Al lado de esta concepción de la patria como madre, aparece la de la patria como la nostalgia del recuerdo y en concreto de los recuerdos de la infancia. La nostalgia por todo aquello que le ha ido acompañando en la vida al hombre constituye también su patria. Es, como el mismo poeta escribe, un mundo invisible que forma parte del individuo desde su infancia y que precisamente por estar ahí desde la infancia conforma la esencia del hombre. En Cuentos de un loco. Episodios de mi vida, texto que empezó a publicar en el Semanario Pintoresco Español en 1853, hay un fragmento poético especialmente revelador al respecto. Después de explayarse en alabanzas a la patria, Zorrilla se vuelve sobre sí mismo y dice:

Ese mundo invisible que le cerca,
Esas quimeras mil que le acompañan
Siempre y por doquier, en sueño y vigilia,
¿qué son? Amigos que a su lado viajan
de la existencia por la senda, gotas
que de la fuente del recuerdo manan,
ecos que trae al templo de la mente
desde el vergel de la niñez el aura.

Hay que hacer notar que Zorrilla no usa de forma indistinta las palabras patria y nación. La primera es mucho más frecuente que la segunda y siempre está asociada a lo irracional, mítico e íntimo: «que aunque la patria tan abstracta, cosa / que a gozarla jamás ninguno llega». Nación suele apelar al presente. El significado moderno de nación tiene en el siglo XIX unas connotaciones, si no completamente revolucionarias, sí al menos lo bastante progresistas como para que el poeta sea cuidadoso con su utilización. En ocasiones, la nación aparece como la plasmación actual, institucional y/o política de la patria, como en este texto en prosa: «…vimos que la nación se administraba y se gobernaba sin que las constituciones se hubieran tragado a la sociedad…». En la poesía, donde su uso es más restringido, se habla de ella en sentido general: «Señor, que veáis, justo es / que las naciones enteras / tremolarán sus banderas /contra vos». En cualquier caso, la frecuencia en el empleo de «patria» es mucho mayor que la de nación. A veces, el poeta prefiere hablar simplemente de España (a la que se dirige directamente en algunas composiciones) o del pueblo español. Por último, y en este breve repaso lingüístico, habría que reflejar el hecho de que el término «país» es aún menos habitual que el de nación.

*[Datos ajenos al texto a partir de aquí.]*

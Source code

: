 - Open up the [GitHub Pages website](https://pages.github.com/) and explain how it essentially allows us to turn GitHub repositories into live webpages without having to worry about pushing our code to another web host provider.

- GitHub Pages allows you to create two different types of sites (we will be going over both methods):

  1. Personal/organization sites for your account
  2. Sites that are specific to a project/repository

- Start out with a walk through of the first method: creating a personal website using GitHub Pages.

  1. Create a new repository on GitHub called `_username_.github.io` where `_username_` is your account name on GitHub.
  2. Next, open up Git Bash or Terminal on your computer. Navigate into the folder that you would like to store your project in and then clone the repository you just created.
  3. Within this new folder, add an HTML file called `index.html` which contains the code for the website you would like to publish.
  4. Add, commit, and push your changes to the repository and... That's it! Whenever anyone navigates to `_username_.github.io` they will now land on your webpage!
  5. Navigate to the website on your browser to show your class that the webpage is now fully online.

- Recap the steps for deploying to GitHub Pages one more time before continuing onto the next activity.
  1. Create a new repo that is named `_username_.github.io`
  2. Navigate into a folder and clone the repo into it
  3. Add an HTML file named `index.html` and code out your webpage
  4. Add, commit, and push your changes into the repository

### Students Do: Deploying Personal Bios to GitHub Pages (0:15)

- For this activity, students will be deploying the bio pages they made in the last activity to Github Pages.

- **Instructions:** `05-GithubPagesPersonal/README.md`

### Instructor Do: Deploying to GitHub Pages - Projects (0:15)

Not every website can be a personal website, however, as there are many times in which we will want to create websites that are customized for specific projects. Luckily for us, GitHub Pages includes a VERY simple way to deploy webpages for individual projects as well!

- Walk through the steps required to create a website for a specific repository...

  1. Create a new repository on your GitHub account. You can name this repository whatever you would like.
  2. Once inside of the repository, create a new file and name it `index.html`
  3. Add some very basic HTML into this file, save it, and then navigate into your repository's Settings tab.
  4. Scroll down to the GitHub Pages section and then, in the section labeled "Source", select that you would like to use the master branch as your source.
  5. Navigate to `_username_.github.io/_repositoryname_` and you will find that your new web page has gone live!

La identificación de España con Castilla es el tercer elemento clave de la identidad nacional entendida por Zorrilla. En Castilla se condensan los valores espa- ñoles como en un crisol del resto del país, tanto en sus nobles como en el pueblo. En un fragmento de El zapatero y el rey, se puede leer: «Mas olvidasteis señores / que en el pueblo castellano / nunca faltará un villano / para llamaros traidores», palabras que son gritadas por un seguidor de Pedro el Cruel a Enrique IV y los franceses que luchan con él. Del mismo modo, en Un testigo de bronce escribe:

Así fueron los nobles castellanos
De nuestra edad pasada,
Y, aunque en sangre tal vez tintas sus manos,
Por su Dios y su rey desenvainada
Ciñeron siempre con honor la espada;
Y en el campo a la par como en el templo,
De piedad y valor fueron ejemplo.

De Castilla aprecia Zorrilla no sólo el valor de sus gentes, sino la hermosura de su paisaje, lo que la hace especialmente atractiva para los pueblos invasores. Pese a todo, Zorrilla no abandona otros entornos geográficos pues su comprensión de España subsume a todos sus habitantes, de ahí que recurra también a los mitos y leyendas de los antiguos reinos de la Corona de Aragón que configuran el mosaico que es España. Buen ejemplo de ello es la leyenda en verso La azucena silvestre, que narra la peregrinación del conde de Barcelona, Wifredo, a Montserrat con su hija María y la fundación del monasterio. Por supuesto, en la leyenda no hay la menor alusión política porque no cabe en la mente del poeta ninguna idea acerca de la disgregación de España.

SEGUNDO CAPITULO

EL DONJUANISMO EN UN SIGLO: ESTADO DE LA CUESTIÓN

El personaje de Don Juan

Hoy nadie duda de que Don Juan es un personaje con una entidad mítica ciertamente consolidada, pero ¿en qué momento dejó de ser un simple personaje de tragedias y comedias para trascender y superar las barreras temporales y espaciales?, y más aún ¿qué extraño poder de atracción posee Don Juan que le hace tan literario y tan atractivo para las obras de tantos y tantos autores desde hace más de cuatro siglos? Dudo mucho que el autor de El burlador de Sevilla y convidado de piedra fuera consciente de que su pluma estaba delineando los caracteres esenciales de un personaje a la postre mítico, incluso místico me atrevería a señalar, un personaje que acabaría protagonizando tantas y tantas páginas de la literatura española y europea, un personaje con entidad propia y realidad singular que pasaría a formar parte del imaginario colectivo hasta nuestros días.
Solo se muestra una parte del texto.